Search each line below for "route", then return the lines where it appears.

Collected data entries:
------------------------------------------------------------
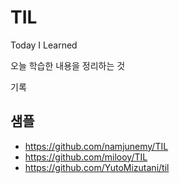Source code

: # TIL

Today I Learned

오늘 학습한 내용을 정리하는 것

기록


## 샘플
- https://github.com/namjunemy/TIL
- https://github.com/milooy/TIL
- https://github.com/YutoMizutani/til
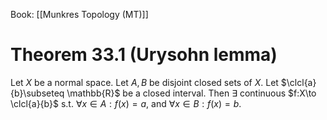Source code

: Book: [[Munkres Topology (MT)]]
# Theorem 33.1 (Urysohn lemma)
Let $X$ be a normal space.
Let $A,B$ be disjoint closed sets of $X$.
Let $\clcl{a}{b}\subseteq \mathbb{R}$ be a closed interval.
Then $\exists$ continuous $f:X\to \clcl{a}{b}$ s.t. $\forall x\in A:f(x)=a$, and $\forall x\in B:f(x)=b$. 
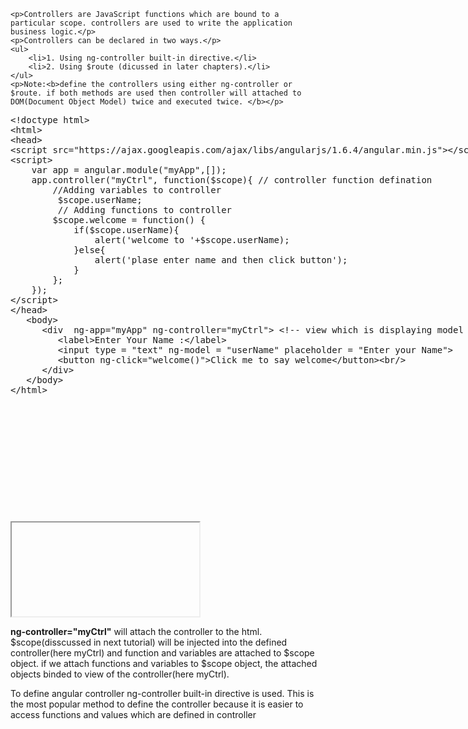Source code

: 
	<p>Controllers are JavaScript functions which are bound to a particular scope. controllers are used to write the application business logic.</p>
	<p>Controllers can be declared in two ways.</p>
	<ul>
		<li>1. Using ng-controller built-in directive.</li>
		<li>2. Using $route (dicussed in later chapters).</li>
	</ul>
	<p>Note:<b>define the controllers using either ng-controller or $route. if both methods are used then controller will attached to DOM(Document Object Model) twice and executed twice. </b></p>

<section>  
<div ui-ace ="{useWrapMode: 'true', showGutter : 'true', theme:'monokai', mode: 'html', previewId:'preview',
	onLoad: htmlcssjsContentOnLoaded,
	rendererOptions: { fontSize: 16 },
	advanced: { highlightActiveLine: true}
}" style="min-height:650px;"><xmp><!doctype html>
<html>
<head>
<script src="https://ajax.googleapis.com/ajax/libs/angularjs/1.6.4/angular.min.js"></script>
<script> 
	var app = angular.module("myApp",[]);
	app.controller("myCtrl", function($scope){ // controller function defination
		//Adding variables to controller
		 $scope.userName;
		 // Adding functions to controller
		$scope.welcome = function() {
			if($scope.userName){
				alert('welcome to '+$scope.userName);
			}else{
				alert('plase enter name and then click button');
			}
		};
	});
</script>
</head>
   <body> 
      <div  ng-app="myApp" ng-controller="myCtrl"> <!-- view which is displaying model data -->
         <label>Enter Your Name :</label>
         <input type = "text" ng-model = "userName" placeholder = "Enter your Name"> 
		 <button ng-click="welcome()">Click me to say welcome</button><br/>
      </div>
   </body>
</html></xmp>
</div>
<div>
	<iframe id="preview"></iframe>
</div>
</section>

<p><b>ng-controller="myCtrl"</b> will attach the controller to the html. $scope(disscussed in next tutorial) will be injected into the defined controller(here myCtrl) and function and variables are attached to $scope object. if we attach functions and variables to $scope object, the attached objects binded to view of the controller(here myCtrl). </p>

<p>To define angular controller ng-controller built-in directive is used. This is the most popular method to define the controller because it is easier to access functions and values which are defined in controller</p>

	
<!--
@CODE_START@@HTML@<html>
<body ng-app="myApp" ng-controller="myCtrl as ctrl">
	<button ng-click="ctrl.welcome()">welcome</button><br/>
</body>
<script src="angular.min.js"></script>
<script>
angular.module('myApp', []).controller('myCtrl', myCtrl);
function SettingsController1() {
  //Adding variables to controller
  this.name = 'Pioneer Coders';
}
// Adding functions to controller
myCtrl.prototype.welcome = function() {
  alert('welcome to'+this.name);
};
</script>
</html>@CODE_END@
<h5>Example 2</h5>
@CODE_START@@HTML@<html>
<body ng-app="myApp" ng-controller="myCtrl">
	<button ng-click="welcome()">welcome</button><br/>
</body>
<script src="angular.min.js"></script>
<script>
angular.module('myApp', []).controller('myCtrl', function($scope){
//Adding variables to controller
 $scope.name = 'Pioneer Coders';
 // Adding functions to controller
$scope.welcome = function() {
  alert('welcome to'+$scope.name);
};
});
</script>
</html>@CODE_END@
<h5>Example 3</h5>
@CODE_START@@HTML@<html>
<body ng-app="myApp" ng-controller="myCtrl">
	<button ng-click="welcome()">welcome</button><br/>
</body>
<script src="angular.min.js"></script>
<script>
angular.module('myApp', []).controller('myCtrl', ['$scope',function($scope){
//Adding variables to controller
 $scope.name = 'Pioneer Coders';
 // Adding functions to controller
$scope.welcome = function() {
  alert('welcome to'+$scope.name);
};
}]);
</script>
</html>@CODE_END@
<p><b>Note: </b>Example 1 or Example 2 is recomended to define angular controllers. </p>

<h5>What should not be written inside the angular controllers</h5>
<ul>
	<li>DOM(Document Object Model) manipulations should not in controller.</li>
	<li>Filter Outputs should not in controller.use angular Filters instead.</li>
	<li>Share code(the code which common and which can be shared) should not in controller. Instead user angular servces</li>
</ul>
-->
------------------------------------------------------------
## RESPONSE TO THIS EXERCISE
		<li>2. Using $route (dicussed in later chapters).</li>
	<p>Note:<b>define the controllers using either ng-controller or $route. if both methods are used then controller will attached to DOM(Document Object Model) twice and executed twice. </b></p>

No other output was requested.